*TASK GOAL:* Copy out the full listing exactly, omitting any picture it contains.

* * * * * * * * *

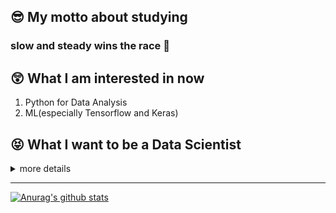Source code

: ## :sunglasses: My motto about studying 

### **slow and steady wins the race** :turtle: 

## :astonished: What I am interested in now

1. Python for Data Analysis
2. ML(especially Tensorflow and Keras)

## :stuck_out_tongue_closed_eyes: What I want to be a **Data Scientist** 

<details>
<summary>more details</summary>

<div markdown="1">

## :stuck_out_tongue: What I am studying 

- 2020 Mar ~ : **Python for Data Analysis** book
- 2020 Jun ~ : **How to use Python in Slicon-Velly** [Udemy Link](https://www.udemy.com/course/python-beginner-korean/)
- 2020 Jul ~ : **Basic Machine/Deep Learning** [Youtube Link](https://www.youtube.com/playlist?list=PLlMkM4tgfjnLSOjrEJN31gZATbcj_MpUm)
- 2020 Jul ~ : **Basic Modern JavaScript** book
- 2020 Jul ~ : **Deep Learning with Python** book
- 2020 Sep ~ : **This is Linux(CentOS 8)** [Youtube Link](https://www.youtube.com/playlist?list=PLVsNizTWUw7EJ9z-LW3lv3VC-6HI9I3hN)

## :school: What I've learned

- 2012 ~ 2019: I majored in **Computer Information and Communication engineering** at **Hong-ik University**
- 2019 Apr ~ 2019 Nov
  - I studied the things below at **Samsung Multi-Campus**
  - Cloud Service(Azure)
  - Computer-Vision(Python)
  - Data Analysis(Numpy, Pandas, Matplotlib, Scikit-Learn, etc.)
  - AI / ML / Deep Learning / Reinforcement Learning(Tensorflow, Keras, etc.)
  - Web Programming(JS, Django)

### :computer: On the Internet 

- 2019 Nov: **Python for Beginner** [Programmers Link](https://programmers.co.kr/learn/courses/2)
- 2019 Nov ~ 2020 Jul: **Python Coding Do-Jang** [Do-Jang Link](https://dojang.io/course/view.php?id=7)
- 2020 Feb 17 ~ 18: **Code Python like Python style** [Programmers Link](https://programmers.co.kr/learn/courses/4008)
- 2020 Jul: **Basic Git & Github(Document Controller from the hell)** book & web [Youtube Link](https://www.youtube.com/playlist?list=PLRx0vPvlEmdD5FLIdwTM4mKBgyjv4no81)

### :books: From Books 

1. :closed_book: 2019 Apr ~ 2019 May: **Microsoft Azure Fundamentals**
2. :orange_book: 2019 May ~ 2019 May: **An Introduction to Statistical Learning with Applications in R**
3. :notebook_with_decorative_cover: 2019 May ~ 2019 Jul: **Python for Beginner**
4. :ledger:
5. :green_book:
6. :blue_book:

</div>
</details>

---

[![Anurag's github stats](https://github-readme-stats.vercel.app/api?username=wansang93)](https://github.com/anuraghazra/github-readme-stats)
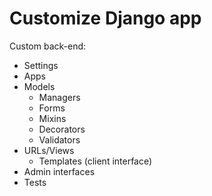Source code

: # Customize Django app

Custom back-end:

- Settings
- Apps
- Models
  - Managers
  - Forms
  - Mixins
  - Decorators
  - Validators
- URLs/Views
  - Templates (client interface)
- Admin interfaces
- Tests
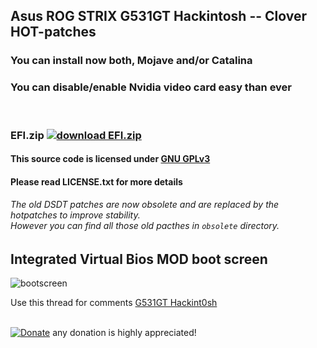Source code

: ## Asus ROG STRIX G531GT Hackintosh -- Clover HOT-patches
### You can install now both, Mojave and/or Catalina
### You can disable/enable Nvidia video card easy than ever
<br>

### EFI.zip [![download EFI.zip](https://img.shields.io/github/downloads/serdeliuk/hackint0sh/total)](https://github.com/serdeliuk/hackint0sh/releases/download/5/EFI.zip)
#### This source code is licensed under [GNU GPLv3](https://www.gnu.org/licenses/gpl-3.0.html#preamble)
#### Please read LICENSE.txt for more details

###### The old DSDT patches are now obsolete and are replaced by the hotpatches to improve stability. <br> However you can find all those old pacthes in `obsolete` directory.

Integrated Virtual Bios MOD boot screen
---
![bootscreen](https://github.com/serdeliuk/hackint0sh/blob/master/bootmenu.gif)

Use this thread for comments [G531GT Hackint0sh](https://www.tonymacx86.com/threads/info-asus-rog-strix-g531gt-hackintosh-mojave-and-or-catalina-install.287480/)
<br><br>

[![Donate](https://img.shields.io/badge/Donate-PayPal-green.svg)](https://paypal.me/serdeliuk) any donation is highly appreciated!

* * * * * * * * *

*TASK RESULT:*
Source code

: ## :sunglasses: My motto about studying 

### **slow and steady wins the race** :turtle: 

## :astonished: What I am interested in now

1. Python for Data Analysis
2. ML(especially Tensorflow and Keras)

## :stuck_out_tongue_closed_eyes: What I want to be a **Data Scientist** 

<details>
<summary>more details</summary>

<div markdown="1">

## :stuck_out_tongue: What I am studying 

- 2020 Mar ~ : **Python for Data Analysis** book
- 2020 Jun ~ : **How to use Python in Slicon-Velly** [Udemy Link](https://www.udemy.com/course/python-beginner-korean/)
- 2020 Jul ~ : **Basic Machine/Deep Learning** [Youtube Link](https://www.youtube.com/playlist?list=PLlMkM4tgfjnLSOjrEJN31gZATbcj_MpUm)
- 2020 Jul ~ : **Basic Modern JavaScript** book
- 2020 Jul ~ : **Deep Learning with Python** book
- 2020 Sep ~ : **This is Linux(CentOS 8)** [Youtube Link](https://www.youtube.com/playlist?list=PLVsNizTWUw7EJ9z-LW3lv3VC-6HI9I3hN)

## :school: What I've learned

- 2012 ~ 2019: I majored in **Computer Information and Communication engineering** at **Hong-ik University**
- 2019 Apr ~ 2019 Nov
  - I studied the things below at **Samsung Multi-Campus**
  - Cloud Service(Azure)
  - Computer-Vision(Python)
  - Data Analysis(Numpy, Pandas, Matplotlib, Scikit-Learn, etc.)
  - AI / ML / Deep Learning / Reinforcement Learning(Tensorflow, Keras, etc.)
  - Web Programming(JS, Django)

### :computer: On the Internet 

- 2019 Nov: **Python for Beginner** [Programmers Link](https://programmers.co.kr/learn/courses/2)
- 2019 Nov ~ 2020 Jul: **Python Coding Do-Jang** [Do-Jang Link](https://dojang.io/course/view.php?id=7)
- 2020 Feb 17 ~ 18: **Code Python like Python style** [Programmers Link](https://programmers.co.kr/learn/courses/4008)
- 2020 Jul: **Basic Git & Github(Document Controller from the hell)** book & web [Youtube Link](https://www.youtube.com/playlist?list=PLRx0vPvlEmdD5FLIdwTM4mKBgyjv4no81)

### :books: From Books 

1. :closed_book: 2019 Apr ~ 2019 May: **Microsoft Azure Fundamentals**
2. :orange_book: 2019 May ~ 2019 May: **An Introduction to Statistical Learning with Applications in R**
3. :notebook_with_decorative_cover: 2019 May ~ 2019 Jul: **Python for Beginner**
4. :ledger:
5. :green_book:
6. :blue_book:

</div>
</details>

---

[![Anurag's github stats](https://github-readme-stats.vercel.app/api?username=wansang93)](https://github.com/anuraghazra/github-readme-stats)
Source code

: # Customize Django app

Custom back-end:

- Settings
- Apps
- Models
  - Managers
  - Forms
  - Mixins
  - Decorators
  - Validators
- URLs/Views
  - Templates (client interface)
- Admin interfaces
- Tests
Source code

: ## Asus ROG STRIX G531GT Hackintosh -- Clover HOT-patches
### You can install now both, Mojave and/or Catalina
### You can disable/enable Nvidia video card easy than ever
<br>

### EFI.zip [![download EFI.zip](https://img.shields.io/github/downloads/serdeliuk/hackint0sh/total)](https://github.com/serdeliuk/hackint0sh/releases/download/5/EFI.zip)
#### This source code is licensed under [GNU GPLv3](https://www.gnu.org/licenses/gpl-3.0.html#preamble)
#### Please read LICENSE.txt for more details

###### The old DSDT patches are now obsolete and are replaced by the hotpatches to improve stability. <br> However you can find all those old pacthes in `obsolete` directory.

Integrated Virtual Bios MOD boot screen
---
![bootscreen](https://github.com/serdeliuk/hackint0sh/blob/master/bootmenu.gif)

Use this thread for comments [G531GT Hackint0sh](https://www.tonymacx86.com/threads/info-asus-rog-strix-g531gt-hackintosh-mojave-and-or-catalina-install.287480/)
<br><br>

[![Donate](https://img.shields.io/badge/Donate-PayPal-green.svg)](https://paypal.me/serdeliuk) any donation is highly appreciated!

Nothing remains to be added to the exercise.